* [Saved data entries]:
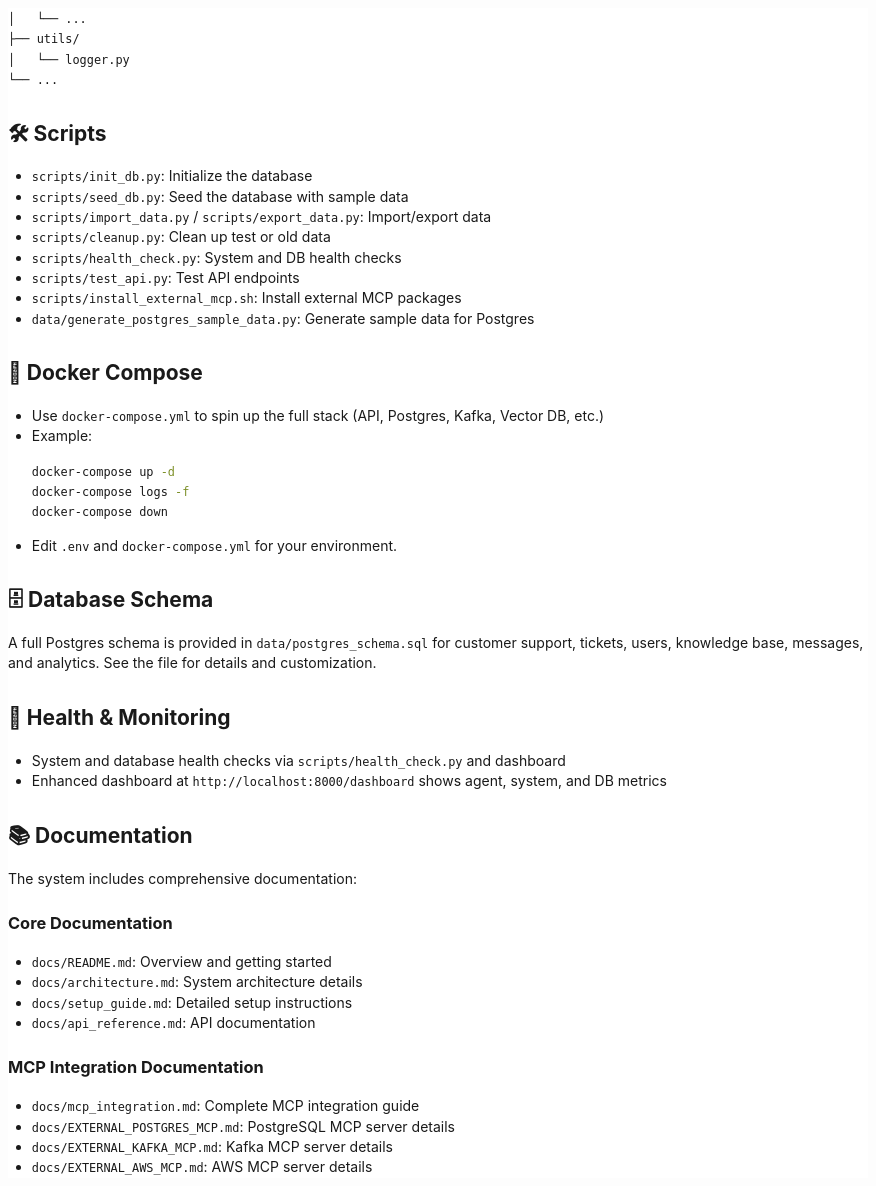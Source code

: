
 ```
│   └── ...
├── utils/
│   └── logger.py
└── ...
```

## 🛠 Scripts

- `scripts/init_db.py`: Initialize the database
- `scripts/seed_db.py`: Seed the database with sample data
- `scripts/import_data.py` / `scripts/export_data.py`: Import/export data
- `scripts/cleanup.py`: Clean up test or old data
- `scripts/health_check.py`: System and DB health checks
- `scripts/test_api.py`: Test API endpoints
- `scripts/install_external_mcp.sh`: Install external MCP packages
- `data/generate_postgres_sample_data.py`: Generate sample data for Postgres

## 🐳 Docker Compose

- Use `docker-compose.yml` to spin up the full stack (API, Postgres, Kafka, Vector DB, etc.)
- Example:
  ```bash
  docker-compose up -d
  docker-compose logs -f
  docker-compose down
  ```
- Edit `.env` and `docker-compose.yml` for your environment.

## 🗄 Database Schema

A full Postgres schema is provided in `data/postgres_schema.sql` for customer support, tickets, users, knowledge base, messages, and analytics. See the file for details and customization.

## 🏥 Health & Monitoring

- System and database health checks via `scripts/health_check.py` and dashboard
- Enhanced dashboard at `http://localhost:8000/dashboard` shows agent, system, and DB metrics

## 📚 Documentation

The system includes comprehensive documentation:

### Core Documentation
- `docs/README.md`: Overview and getting started
- `docs/architecture.md`: System architecture details
- `docs/setup_guide.md`: Detailed setup instructions
- `docs/api_reference.md`: API documentation

### MCP Integration Documentation
- `docs/mcp_integration.md`: Complete MCP integration guide
- `docs/EXTERNAL_POSTGRES_MCP.md`: PostgreSQL MCP server details
- `docs/EXTERNAL_KAFKA_MCP.md`: Kafka MCP server details  
- `docs/EXTERNAL_AWS_MCP.md`: AWS MCP server details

* [Activity]:
For each line above, output its wording exactly and leave out any picture.

* [Exercise solution]:
Source code

:
 ```
│   └── ...
├── utils/
│   └── logger.py
└── ...
```

## 🛠 Scripts

- `scripts/init_db.py`: Initialize the database
- `scripts/seed_db.py`: Seed the database with sample data
- `scripts/import_data.py` / `scripts/export_data.py`: Import/export data
- `scripts/cleanup.py`: Clean up test or old data
- `scripts/health_check.py`: System and DB health checks
- `scripts/test_api.py`: Test API endpoints
- `scripts/install_external_mcp.sh`: Install external MCP packages
- `data/generate_postgres_sample_data.py`: Generate sample data for Postgres

## 🐳 Docker Compose

- Use `docker-compose.yml` to spin up the full stack (API, Postgres, Kafka, Vector DB, etc.)
- Example:
  ```bash
  docker-compose up -d
  docker-compose logs -f
  docker-compose down
  ```
- Edit `.env` and `docker-compose.yml` for your environment.

## 🗄 Database Schema

A full Postgres schema is provided in `data/postgres_schema.sql` for customer support, tickets, users, knowledge base, messages, and analytics. See the file for details and customization.

## 🏥 Health & Monitoring

- System and database health checks via `scripts/health_check.py` and dashboard
- Enhanced dashboard at `http://localhost:8000/dashboard` shows agent, system, and DB metrics

## 📚 Documentation

The system includes comprehensive documentation:

### Core Documentation
- `docs/README.md`: Overview and getting started
- `docs/architecture.md`: System architecture details
- `docs/setup_guide.md`: Detailed setup instructions
- `docs/api_reference.md`: API documentation

### MCP Integration Documentation
- `docs/mcp_integration.md`: Complete MCP integration guide
- `docs/EXTERNAL_POSTGRES_MCP.md`: PostgreSQL MCP server details
- `docs/EXTERNAL_KAFKA_MCP.md`: Kafka MCP server details  
- `docs/EXTERNAL_AWS_MCP.md`: AWS MCP server details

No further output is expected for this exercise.